He listens toward the milky glass of a meeting room. Voices. He leans back and braces his arms at his sides. He is here only once every two weeks, then spends just under a week in Berlin. He will now have to come back on Saturday. If he doesn’t come in then, he’ll have to hope for the next time. Six weeks without him, the plant in the conference room could not survive. Then he would have to buy replacements for it, repot it, and clean up after himself.

Even worse than conference rooms are hotels, Kaz says. People would throw trash in the pots, and mess with the plants, and they would be moved around constantly for events. Plants like to be in one place. Kaz, fortunately, was only assigned to one hotel once. Every time he visited, he had five to six spare plants in his car, just in case.

What do plants like?

Light, sure. Water, but not too much.

Most plants die because humans take too good care of them. “A lot of people overwater them,” Kaz says. “Just like grandparents overfeed their grandchildren.” Sometimes they pour water into the pots because the leaves have turned yellow and they want to help the plant, he says. Yet the yellow is also a sign of too much moisture, he said. Watering every two weeks is sufficient for large pots.

Chamaedorea cataractarum.

From the mountainous regions of Central America.

Like all palms, needs a lot of space

It stands next to the first aid kit at the entrance of WeWork, its tips have turned yellow. Skilled as a barber, Kaz clips off the ends with pliers. “People lose their hair, plants lose their leaves,” he says.

Sometimes someone from the offices asks him if he talks to the plants. “I have too many and don’t have time for that,” he replies, very politely. People would be happy to talk to the plants themselves, standing right at their desks, he thinks to himself.

Okay, sometimes he does speak to the plants, somehow.

“Get well,” he says, or “What happened to you?”. But only in his mind.

In his silver Hyundai, he drives to the next stop, past the remains of the wall at East Side Gallery, to the high-rises at Potsdamer Platz. Kaz worked in Dublin until last summer. Then he helped out in Berlin, flying in from Ireland a couple of times. He is now responsible for several office floors in Berlin.

He lives with his wife and children in Łęczyca, a small town in the middle of Poland, hundreds of kilometers away from Berlin, a four- to five-hour drive. When he’s not in Berlin, he pours into an office in Warsaw, helps out elsewhere, for example in Amsterdam, and spends time with his family, preferably outside. He gets paid between 15 and 25 euros an hour. That’s enough in Poland, Kaz says, but not in Berlin.

The premises of TIER, the e-scooter and bicycle rental company.

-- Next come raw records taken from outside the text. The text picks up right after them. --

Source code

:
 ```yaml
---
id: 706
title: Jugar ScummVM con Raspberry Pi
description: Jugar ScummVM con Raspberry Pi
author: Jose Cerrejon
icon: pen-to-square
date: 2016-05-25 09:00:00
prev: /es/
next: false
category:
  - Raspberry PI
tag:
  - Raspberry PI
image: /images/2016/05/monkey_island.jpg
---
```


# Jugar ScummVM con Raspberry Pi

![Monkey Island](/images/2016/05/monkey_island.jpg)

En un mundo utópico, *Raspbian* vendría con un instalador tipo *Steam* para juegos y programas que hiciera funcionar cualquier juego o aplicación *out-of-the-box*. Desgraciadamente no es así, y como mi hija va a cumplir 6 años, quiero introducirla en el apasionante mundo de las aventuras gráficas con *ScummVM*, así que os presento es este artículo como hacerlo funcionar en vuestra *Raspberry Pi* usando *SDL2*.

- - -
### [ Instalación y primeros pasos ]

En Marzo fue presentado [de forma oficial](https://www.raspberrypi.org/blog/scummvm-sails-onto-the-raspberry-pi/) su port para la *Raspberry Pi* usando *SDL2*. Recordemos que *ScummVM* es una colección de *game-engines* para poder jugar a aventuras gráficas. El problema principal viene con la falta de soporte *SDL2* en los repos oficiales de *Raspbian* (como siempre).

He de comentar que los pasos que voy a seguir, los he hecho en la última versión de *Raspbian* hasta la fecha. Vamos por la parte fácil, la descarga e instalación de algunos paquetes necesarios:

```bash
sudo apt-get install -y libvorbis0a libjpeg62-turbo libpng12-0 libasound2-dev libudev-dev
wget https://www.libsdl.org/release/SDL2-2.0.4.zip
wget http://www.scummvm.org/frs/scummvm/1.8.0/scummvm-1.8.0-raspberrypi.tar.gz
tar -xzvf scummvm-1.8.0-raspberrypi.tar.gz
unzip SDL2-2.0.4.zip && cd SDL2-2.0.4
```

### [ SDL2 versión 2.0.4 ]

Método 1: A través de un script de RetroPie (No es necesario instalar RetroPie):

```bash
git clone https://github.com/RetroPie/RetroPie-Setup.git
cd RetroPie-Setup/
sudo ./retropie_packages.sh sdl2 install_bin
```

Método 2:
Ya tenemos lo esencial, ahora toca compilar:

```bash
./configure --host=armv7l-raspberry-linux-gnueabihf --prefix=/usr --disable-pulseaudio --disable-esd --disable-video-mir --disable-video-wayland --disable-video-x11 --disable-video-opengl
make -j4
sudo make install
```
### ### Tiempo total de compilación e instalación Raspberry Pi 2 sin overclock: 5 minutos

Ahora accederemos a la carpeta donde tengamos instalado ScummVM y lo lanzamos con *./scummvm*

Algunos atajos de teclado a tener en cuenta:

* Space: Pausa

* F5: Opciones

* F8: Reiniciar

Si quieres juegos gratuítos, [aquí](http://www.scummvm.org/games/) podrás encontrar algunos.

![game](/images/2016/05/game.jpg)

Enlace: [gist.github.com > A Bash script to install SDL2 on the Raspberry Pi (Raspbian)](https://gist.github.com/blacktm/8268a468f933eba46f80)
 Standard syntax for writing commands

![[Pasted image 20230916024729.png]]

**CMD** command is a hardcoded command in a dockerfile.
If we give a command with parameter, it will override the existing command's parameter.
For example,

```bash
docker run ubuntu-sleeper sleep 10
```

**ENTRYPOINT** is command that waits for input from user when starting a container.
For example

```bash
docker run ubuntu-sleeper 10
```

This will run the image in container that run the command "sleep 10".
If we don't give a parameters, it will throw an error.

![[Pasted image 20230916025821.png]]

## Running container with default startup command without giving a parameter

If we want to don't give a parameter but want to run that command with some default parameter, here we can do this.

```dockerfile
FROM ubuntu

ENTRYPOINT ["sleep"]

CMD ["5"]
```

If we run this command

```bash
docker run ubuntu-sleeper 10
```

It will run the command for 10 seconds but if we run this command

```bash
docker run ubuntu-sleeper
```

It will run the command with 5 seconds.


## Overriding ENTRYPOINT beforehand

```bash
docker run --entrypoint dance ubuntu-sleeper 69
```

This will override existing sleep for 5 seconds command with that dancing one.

My ears pinch in the elevator as it rises to the 21st floor. Four long meeting tables, a screen on wheels, a whiteboard, and a tap for craft beer. There’s no one around, the city outside the windows just posing for plants.

Yucca gigantea.

Looks soft.

But has razor-sharp leaves.

Holding a leaf with one hand, he swipes a microfiber cloth over it with the other. Dust particles shimmer in the sun.

He wipes upward, so he doesn’t cut himself. Wiping, he says, is the hardest part of maintenance. You could spend hours dusting. He can only do that occasionally, and not with every leaf. That’s why his favorite plants are the ones with the big leaves: strelitzia or monstera. When he talks about a plant, he occasionally takes a leaf in his hand, stroking it.

On another floor, a woman lures a very excited dwarf poodle to her. The owner, she says, is in the bathroom. “Penny!” The dog howls and runs off with its tail between its legs. The woman coordinates the office space. The herb garden on the balcony looks a little sad, she says, without Kaz hearing her. True, mint, thyme, and oregano are struggling meagerly against the cold. They’re just decorations; no one cooks here. Kaz is “extremely cool,” the woman says, “insanely calm.”

Universal Floral realized that office workers fail at plant care back in 1969, when the father of Marie Caffrey, the current CEO, founded the company. U.S. companies had set up offices in Ireland and wanted plants for them. Studies show that plants relax people, and make them happier and more productive. In 2017, Apple had 9,000 trees planted on its Silicon Valley campus, and Amazon’s Seattle headquarters has 40,000 plants.

With Instagram and Pinterest, a plant fever has broken out, Marie Caffrey says in a video call. Her company is expanding across Europe. Companies now didn’t just want a few token plants for the reception area. They wanted moss installations and living walls, everywhere. As if to fool people into thinking they weren’t in an office at all.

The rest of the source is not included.